Y bien, mensaje recibido y trabajo de campo en ciernes. Antes de partir una vez más por los recién nacidos senderos del flâneur, buen pertrecho, como se debe. Mejores que botas de hierro considero las premisas: el camino se multiplica como si el viento fecundase la tierra sin ni siquiera un mísero beso en la mejilla, las esquinas son lo que la física para Escher, es decir, un “no tienes cojones”, y la vuelta a casa se mide en función del no tener casa ni patria fuera del atillo. El viaje comienza meses atrás.


TRADEVO

No sólo los bloques de vecinos circundan feas piscinas comunitarias, con sus adosados chiringuitos y sus hongos en las placas de ducha.
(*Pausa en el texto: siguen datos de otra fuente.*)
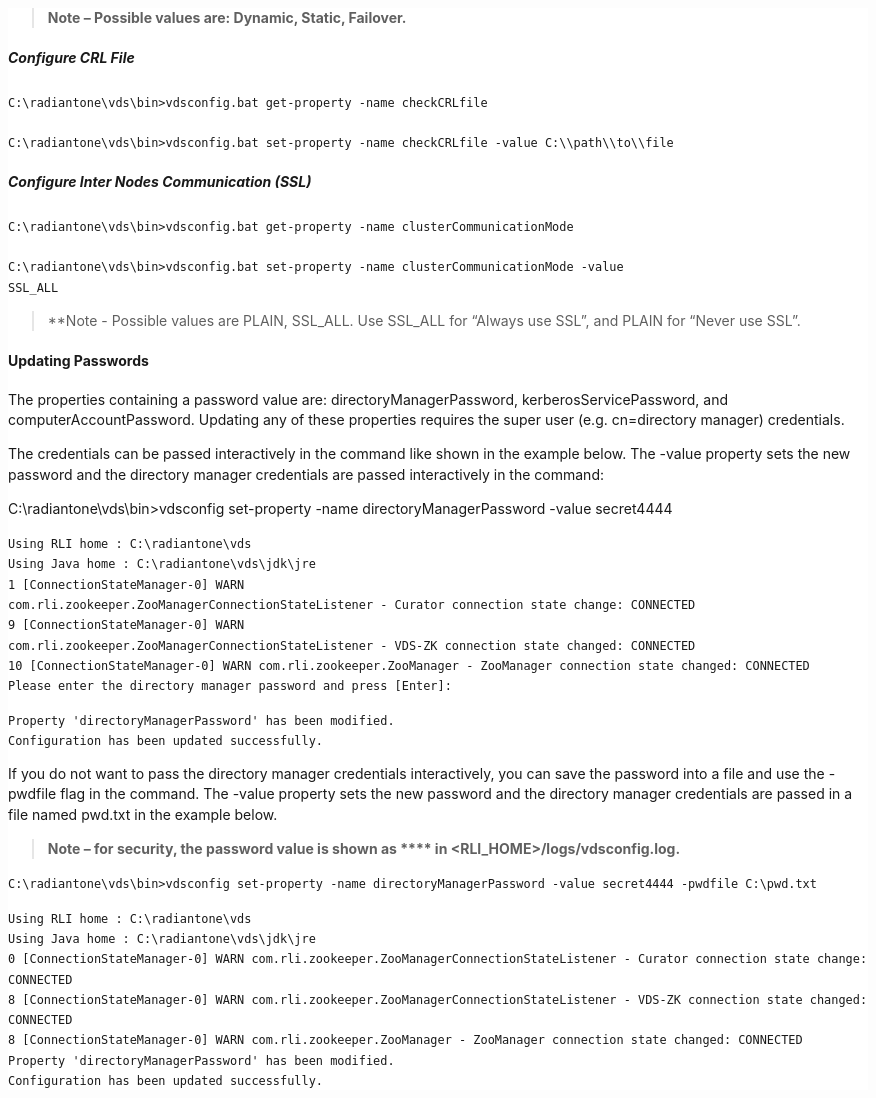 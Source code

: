 >**Note – Possible values are: Dynamic, Static, Failover.**

##### Configure CRL File

```
C:\radiantone\vds\bin>vdsconfig.bat get-property -name checkCRLfile

C:\radiantone\vds\bin>vdsconfig.bat set-property -name checkCRLfile -value C:\\path\\to\\file
```

##### Configure Inter Nodes Communication (SSL)

```
C:\radiantone\vds\bin>vdsconfig.bat get-property -name clusterCommunicationMode

C:\radiantone\vds\bin>vdsconfig.bat set-property -name clusterCommunicationMode -value
SSL_ALL
```

>**Note - Possible values are PLAIN, SSL_ALL. Use SSL_ALL for “Always use SSL”, and PLAIN for “Never use SSL”.

#### Updating Passwords

The properties containing a password value are: directoryManagerPassword, kerberosServicePassword, and computerAccountPassword. Updating any of these properties requires the super user (e.g. cn=directory manager) credentials.

The credentials can be passed interactively in the command like shown in the example below. The -value property sets the new password and the directory manager credentials are passed interactively in the command:

C:\radiantone\vds\bin>vdsconfig set-property -name directoryManagerPassword -value secret4444

```
Using RLI home : C:\radiantone\vds
Using Java home : C:\radiantone\vds\jdk\jre
1 [ConnectionStateManager-0] WARN
com.rli.zookeeper.ZooManagerConnectionStateListener - Curator connection state change: CONNECTED
9 [ConnectionStateManager-0] WARN
com.rli.zookeeper.ZooManagerConnectionStateListener - VDS-ZK connection state changed: CONNECTED
10 [ConnectionStateManager-0] WARN com.rli.zookeeper.ZooManager - ZooManager connection state changed: CONNECTED
Please enter the directory manager password and press [Enter]:
```
```
Property 'directoryManagerPassword' has been modified.
Configuration has been updated successfully.
```
If you do not want to pass the directory manager credentials interactively, you can save the password into a file and use the -pwdfile flag in the command. The -value property sets the new password and the directory manager credentials are passed in a file named pwd.txt in the example below.

>**Note – for security, the password value is shown as **** in <RLI_HOME>/logs/vdsconfig.log.**

```
C:\radiantone\vds\bin>vdsconfig set-property -name directoryManagerPassword -value secret4444 -pwdfile C:\pwd.txt
```
```
Using RLI home : C:\radiantone\vds
Using Java home : C:\radiantone\vds\jdk\jre
0 [ConnectionStateManager-0] WARN com.rli.zookeeper.ZooManagerConnectionStateListener - Curator connection state change: CONNECTED
8 [ConnectionStateManager-0] WARN com.rli.zookeeper.ZooManagerConnectionStateListener - VDS-ZK connection state changed: CONNECTED
8 [ConnectionStateManager-0] WARN com.rli.zookeeper.ZooManager - ZooManager connection state changed: CONNECTED
Property 'directoryManagerPassword' has been modified.
Configuration has been updated successfully.
```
Tradevo se encuentra localizado en dos lugares a la vez: la loma del orto sevillana (dificil geografía)), y el perpetuo top ten bloguero de los mejores bares de tapas de la ciudad (más dificil todavía). Tras aterrizar en sus dominios con la inestimable ayuda de un mapa, un sherpa y un coche (menos mal que hay posibles por una vez), se comienzan a empujar los estímulos, su digestión y sus conclusiones. El local, pequeño y atestado de gente disfrutona. La carta, un empeño creativo que además vacila por derecho de honestidad. Cocina de proximidad, siempre atenta al azar del mercado, mucha pizarra, mucho tachón en la pizarra, (señal de que hay riego tras la apariencia) y mucha y rica comida tras los gestos nerviosos del personal de sala. El precio, equilibrado a la ración y a la propuesta, variable como varía la oferta, a veces modesto acompañando una tapa de las de siempre, a veces solemne al compás de un virguería gastronómica. Tradevo es uno de esos lugares que puede permitirse el lujito de autodenominarse "gastrobar" sin recoger a continuación mofa o reclamación. Un meridiano ejemplo de pequeña gastronomía, sin duda, el viaje ha comenzado.





. Cartucho de berenjenas con salmorejo




. Hamburguesa de secreto, pan de curry, cebolla confitada, queso    brie, yuca y mostaza




. Arroz encontrado. (Paella s. XXI)






 . Pappardelle con magret de pato, setas y carbonara casera






. Conguito sobre crema de naranja


25 euros con vino blanco de Rueda "Luna Blanca". 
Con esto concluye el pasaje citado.